99.99% of usage of format code is at my opinion on character that are same type and they are the most efficient ones, so please just enable it support for std::format and all difficulty of conversion is better to be left to new class like std::convert and then let user convert all text if needed before used for formatter. I mean atm std::format for simple plain ASCII text is doing full UTF8 decoding/encoding that's just silly I would say....

Thanks in advance, and if I can help in any way I will do, as this is rly bad for C++ not to have supported this, as main power of C++ is its ability to work on lots of platforms and like main issue in making portable code much safer and compact is C++ text support that should be much better then its now unfortunately ....

tahonermann commented 11 months ago

Thank you for your comments, @zoran12. I also agree that this is important.

The simple answer for why there has been no progress adding support for the charN_t types is that no one has done the work yet to bring forward a proposal. If you would like to help, here are a few things you could do:

Post patches to https://github.com/fmtlib/fmt to add support. This would help to identify dependencies that are likewise missing charN_t support; like charN_t specializations of std::locale facets as I pointed out at https://stackoverflow.com/a/77255029/11634221.
Draft a proposal following the process at https://isocpp.org/std/submit-a-proposal.
Communicate progress and solicit feedback on the above via the SG16 mailing list.

zoran12 commented 11 months ago

Thanks m8 on response, I would like to help, don't think I will be able to make proposal as this papers rly need to be technical but I hope I can do work in code that can provide solution or at least help find one...

for FMT its already support all character types, with fmt::format you can now format char8_t, char16_t and char32_t text, I used it 1st and tried to make it to be only header version as my engine code I am transferring to be only headers ( so you just import one header and #define one cpp to be ENGINE_CPP and all should work perfectly ).
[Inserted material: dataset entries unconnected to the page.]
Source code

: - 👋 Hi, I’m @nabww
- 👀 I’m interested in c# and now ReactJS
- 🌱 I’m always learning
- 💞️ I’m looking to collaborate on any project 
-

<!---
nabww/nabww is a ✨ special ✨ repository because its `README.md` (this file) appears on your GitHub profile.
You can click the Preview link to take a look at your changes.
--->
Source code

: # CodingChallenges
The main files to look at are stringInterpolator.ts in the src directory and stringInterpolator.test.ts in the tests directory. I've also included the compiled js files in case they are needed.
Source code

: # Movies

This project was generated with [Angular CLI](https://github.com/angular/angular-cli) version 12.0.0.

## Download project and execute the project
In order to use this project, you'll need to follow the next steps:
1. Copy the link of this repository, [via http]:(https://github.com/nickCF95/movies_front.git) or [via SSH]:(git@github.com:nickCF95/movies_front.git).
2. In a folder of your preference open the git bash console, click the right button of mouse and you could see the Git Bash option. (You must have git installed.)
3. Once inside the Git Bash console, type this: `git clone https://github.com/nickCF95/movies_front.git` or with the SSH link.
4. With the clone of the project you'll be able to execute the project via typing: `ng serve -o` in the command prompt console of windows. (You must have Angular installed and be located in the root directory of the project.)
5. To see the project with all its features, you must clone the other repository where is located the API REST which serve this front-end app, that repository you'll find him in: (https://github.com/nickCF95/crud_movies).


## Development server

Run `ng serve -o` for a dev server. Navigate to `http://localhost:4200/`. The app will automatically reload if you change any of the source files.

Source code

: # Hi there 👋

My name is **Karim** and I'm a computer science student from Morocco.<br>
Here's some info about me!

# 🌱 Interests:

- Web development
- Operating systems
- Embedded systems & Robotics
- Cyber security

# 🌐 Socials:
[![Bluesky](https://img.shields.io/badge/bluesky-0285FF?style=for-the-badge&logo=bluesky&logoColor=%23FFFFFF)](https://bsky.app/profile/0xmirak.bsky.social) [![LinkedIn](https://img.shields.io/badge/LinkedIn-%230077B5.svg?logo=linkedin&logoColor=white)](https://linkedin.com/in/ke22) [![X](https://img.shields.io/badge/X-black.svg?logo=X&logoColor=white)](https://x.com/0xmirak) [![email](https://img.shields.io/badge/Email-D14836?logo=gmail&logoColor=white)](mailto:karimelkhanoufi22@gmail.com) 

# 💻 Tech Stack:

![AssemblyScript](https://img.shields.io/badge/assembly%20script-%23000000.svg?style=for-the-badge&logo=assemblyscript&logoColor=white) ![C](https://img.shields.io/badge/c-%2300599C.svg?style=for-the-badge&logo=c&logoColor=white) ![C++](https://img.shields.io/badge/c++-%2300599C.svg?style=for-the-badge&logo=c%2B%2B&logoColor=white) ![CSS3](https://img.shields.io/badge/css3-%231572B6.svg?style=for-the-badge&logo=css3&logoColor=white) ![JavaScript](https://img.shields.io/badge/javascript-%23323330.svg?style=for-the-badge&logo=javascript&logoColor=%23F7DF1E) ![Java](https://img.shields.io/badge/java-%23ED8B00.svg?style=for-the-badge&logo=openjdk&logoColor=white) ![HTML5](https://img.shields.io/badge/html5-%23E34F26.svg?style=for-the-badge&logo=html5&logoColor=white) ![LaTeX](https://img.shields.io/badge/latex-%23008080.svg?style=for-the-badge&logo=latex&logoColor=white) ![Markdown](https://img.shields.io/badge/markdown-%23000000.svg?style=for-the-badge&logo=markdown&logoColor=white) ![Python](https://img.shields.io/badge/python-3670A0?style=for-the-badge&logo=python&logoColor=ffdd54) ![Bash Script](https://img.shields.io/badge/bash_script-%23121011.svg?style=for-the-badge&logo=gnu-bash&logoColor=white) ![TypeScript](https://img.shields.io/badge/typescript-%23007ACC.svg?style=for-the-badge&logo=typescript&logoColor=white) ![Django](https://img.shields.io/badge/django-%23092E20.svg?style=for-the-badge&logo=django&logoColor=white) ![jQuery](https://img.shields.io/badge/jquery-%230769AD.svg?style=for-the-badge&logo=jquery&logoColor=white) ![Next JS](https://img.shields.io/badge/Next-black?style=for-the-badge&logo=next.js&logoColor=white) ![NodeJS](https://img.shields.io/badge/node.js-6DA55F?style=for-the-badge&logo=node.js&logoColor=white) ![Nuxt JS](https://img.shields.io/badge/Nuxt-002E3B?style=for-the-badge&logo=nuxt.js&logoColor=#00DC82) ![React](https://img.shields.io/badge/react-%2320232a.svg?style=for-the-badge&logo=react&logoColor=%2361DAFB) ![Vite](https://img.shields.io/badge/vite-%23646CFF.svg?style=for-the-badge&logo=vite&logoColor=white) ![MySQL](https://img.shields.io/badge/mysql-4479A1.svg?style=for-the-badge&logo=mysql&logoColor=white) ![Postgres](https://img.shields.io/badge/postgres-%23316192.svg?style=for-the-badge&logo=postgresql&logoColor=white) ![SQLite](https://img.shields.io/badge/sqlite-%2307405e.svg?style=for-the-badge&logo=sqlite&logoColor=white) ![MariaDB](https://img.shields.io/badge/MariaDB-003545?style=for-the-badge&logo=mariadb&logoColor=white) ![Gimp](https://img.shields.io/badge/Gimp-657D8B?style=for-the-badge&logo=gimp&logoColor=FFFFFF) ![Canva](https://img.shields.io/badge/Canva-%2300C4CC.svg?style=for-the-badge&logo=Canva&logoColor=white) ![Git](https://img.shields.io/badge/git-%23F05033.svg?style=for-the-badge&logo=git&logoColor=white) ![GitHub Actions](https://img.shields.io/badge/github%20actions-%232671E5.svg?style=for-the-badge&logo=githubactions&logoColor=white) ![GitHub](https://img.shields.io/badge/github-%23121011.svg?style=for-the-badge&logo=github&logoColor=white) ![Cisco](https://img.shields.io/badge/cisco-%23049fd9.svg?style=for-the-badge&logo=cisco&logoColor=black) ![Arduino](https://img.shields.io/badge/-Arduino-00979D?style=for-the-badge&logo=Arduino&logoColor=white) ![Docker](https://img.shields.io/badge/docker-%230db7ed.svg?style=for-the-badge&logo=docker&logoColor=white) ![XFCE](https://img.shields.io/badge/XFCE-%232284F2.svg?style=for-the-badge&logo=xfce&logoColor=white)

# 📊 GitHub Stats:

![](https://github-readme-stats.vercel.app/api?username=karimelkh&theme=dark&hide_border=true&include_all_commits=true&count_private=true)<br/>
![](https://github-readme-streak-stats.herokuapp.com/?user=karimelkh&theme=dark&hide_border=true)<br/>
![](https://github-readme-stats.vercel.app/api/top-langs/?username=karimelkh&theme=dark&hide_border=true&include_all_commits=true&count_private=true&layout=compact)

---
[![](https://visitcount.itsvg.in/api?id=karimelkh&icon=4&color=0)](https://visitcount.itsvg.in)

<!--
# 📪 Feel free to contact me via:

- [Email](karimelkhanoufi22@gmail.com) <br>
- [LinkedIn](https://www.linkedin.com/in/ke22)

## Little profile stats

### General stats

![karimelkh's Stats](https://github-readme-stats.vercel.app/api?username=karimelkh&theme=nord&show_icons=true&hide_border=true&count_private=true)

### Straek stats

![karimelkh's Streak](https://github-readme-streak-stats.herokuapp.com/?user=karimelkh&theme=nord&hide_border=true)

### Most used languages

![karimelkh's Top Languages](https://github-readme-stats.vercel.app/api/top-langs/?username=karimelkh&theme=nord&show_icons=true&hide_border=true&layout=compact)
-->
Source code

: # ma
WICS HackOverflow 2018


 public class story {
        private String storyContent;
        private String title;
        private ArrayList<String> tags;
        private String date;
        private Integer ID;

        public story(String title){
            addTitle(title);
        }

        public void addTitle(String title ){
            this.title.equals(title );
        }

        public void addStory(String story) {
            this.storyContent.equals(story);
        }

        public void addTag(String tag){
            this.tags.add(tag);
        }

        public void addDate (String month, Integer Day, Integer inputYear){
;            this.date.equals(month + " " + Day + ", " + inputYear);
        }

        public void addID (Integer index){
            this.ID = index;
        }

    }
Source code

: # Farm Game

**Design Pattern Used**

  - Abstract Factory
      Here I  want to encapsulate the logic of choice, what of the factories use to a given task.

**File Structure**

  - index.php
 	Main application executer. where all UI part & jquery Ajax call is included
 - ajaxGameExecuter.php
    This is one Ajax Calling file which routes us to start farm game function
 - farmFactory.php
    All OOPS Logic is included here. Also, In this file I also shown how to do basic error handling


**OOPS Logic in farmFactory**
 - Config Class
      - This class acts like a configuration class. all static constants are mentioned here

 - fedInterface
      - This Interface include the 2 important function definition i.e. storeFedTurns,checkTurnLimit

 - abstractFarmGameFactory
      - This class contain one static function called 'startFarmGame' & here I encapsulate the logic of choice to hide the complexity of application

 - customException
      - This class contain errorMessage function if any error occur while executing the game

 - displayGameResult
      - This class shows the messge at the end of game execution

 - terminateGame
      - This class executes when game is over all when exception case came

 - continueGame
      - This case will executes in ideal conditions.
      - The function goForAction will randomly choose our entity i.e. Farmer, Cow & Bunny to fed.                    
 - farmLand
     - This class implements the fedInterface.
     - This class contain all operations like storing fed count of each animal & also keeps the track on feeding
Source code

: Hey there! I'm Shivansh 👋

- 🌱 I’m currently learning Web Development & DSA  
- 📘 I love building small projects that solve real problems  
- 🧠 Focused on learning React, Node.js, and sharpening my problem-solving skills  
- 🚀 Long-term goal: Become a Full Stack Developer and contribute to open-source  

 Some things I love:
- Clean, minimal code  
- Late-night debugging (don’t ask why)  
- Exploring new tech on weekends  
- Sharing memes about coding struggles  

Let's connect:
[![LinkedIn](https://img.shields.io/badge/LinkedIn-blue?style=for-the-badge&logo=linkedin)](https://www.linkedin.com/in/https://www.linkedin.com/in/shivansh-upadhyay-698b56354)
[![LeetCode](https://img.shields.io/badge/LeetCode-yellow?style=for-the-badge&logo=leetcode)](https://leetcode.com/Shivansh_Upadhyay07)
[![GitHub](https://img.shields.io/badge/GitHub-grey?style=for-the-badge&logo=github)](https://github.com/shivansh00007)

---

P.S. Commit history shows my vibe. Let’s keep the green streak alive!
Didn't notice anything missing that I could help there, all seems to work, I still even have it inside project included as header only and its work fine with all char types ...

With experience from transferring FMT to be header only, and when sow that same person created FMT and std::format code I just tried to see if its possible to enable std::format to work with all character types and almost done it with just adding missing template versions for new char types when hit a wall with >> C2491: 'std::numpunct<_Elem>::id' : definition of dllimport static data member not allowed << error...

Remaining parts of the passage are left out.